In recent years, with the growing demand for efficient and interpretable artificial intelligence, research on integrating logical reasoning into neural networks has received widespread attention. Traditional deep neural networks rely on large-scale real-valued matrix computations, which, despite their excellent performance, often have opaque inference processes and high computational costs. To improve efficiency, researchers have explored low-precision and binary neural networks, with the extreme case being Boolean logic networks: constructing neural networks using logic gates from digital circuits (such as AND, XOR, etc.). Logic gate networks cannot directly use gradient descent optimization due to their discreteness, but recent work has made them differentiable through continuous relaxation, thus enabling trainable deep logic networks. Petersen et al. [1] proposed differentiable logic gate networks that learn the logic gate type distribution at each "neuron" and discretize them into specific logic gates after training, achieving high-speed and interpretable models capable of processing over one million MNIST images per second on CPUs. Such logic networks have clear structures, are easy to extract human-readable rules from, and their discrete implementation makes inference extremely efficient. However, existing logic gate networks are mostly used for fully connected or tree structures, focusing on representing global classification decisions, and have not fully exploited the local relationships and geometric information in spatially structured data (such as images). Meanwhile, the development of graph neural networks has shown that local neighborhood propagation and attention mechanisms on image pixels or other graph-structured data can effectively extract features. For example, Graph Attention Networks [2] allow graph nodes to "attend" to features of neighboring nodes, dynamically adjusting adjacency edge weights through self-attention. Inspired by this, we wonder whether logic gate networks can be introduced on image grids while combining attention mechanisms to achieve models with both logical interpretability and flexible neighborhood modeling capabilities.

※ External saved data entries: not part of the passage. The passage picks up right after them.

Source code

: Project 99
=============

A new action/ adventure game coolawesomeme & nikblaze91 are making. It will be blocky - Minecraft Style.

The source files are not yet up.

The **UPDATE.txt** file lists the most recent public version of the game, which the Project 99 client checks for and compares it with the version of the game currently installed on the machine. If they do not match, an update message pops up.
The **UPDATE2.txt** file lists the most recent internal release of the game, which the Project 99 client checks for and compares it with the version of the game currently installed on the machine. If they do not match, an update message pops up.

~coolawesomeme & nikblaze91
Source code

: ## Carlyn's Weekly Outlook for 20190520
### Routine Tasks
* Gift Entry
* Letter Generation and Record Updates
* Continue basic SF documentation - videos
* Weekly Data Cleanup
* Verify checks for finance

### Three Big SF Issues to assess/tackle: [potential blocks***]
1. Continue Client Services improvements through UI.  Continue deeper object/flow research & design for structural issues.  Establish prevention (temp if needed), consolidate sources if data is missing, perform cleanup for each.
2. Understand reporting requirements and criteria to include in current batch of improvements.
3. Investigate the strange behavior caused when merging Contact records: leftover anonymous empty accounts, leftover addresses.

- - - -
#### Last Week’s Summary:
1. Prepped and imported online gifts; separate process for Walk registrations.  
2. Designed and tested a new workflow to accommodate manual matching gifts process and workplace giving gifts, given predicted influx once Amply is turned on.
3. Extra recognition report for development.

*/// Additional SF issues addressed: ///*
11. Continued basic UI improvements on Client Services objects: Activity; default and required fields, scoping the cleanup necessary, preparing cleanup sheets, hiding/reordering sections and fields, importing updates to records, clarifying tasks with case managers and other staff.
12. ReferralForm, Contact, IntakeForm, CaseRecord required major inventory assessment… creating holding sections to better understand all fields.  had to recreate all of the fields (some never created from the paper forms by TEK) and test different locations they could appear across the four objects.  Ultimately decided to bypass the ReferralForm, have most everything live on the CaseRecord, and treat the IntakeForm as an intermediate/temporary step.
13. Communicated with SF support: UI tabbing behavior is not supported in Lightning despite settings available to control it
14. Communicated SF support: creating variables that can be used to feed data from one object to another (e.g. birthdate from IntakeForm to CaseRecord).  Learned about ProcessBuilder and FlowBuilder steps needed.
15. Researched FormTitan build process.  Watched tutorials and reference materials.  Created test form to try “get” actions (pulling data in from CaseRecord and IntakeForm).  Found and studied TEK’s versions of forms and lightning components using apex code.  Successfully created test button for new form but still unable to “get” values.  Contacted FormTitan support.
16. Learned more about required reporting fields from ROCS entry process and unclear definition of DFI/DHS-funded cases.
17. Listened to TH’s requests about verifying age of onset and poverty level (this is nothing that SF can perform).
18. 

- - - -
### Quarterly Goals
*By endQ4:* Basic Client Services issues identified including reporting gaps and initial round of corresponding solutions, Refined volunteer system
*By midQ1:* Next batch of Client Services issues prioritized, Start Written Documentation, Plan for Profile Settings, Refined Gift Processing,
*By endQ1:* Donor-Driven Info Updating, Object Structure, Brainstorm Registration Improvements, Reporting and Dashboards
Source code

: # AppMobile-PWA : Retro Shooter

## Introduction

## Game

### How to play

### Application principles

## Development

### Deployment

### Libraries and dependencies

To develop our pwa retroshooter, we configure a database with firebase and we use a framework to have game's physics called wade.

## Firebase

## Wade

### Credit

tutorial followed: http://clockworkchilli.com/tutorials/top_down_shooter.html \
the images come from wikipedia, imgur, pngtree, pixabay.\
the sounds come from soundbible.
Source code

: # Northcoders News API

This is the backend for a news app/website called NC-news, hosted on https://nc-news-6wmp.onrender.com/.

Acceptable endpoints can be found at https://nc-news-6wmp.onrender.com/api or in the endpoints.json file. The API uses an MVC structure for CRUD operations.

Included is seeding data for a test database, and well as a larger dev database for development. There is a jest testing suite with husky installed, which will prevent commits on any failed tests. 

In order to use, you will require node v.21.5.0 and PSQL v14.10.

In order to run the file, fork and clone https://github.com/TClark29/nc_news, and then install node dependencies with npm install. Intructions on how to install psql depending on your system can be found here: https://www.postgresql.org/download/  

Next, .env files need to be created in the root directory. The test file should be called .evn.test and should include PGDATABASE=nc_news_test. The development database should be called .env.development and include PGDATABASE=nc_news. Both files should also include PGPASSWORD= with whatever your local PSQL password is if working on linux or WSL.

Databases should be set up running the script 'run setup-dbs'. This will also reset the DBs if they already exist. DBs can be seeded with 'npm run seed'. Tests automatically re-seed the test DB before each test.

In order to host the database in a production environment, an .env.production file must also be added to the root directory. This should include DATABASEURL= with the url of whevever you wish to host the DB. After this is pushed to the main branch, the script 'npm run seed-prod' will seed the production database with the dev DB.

Furthermore, at a more fundamental computational paradigm level, cellular automata and reaction-diffusion systems demonstrate the possibility of producing complex global behaviors from local rules. For instance, Boolean cellular automata such as Conway’s “Game of Life” iteratively update through neighborhood Boolean rules, achieving complex spatiotemporal patterns and being proven Turing complete. Such systems can be viewed as the spatial evolution of gate-level logic. Some research has even utilized chemical reaction-diffusion media to simulate cellular automata and logic circuits, implementing Boolean computation through diffusion of neighbor states and local chemical reactions [3]. This inspires us that combining diffusion (neighborhood communication) and reaction (logic computation) mechanisms may enable the design of new parallel computing architectures.

Based on the above background, this paper proposes geometric attention neural networks based on gate-level Boolean evolution. We treat image pixels as logic units evolving on a two-dimensional discrete manifold (such as a toroidal grid). Our core ideas include: (1) defining reaction-diffusion logic networks on image grids, with local updates determined by trainable gate-level Boolean logic kernels; (2) introducing Boolean self-attention mechanisms, using XNOR matching of Boolean query-key vectors to selectively modulate neighbor information propagation, achieving attention control in the logic domain; (3) employing Boolean rotary position encoding to introduce parity-flipped displacement encoding for different neighbor distances, simulating “phase” effects of relative positions in the Boolean domain; (4) constructing a Transformer-like multi-head attention hierarchical structure, but replacing arithmetic operations with logic gates, ensuring output states are always 0/1 Boolean values, and making the network trainable through continuous approximation.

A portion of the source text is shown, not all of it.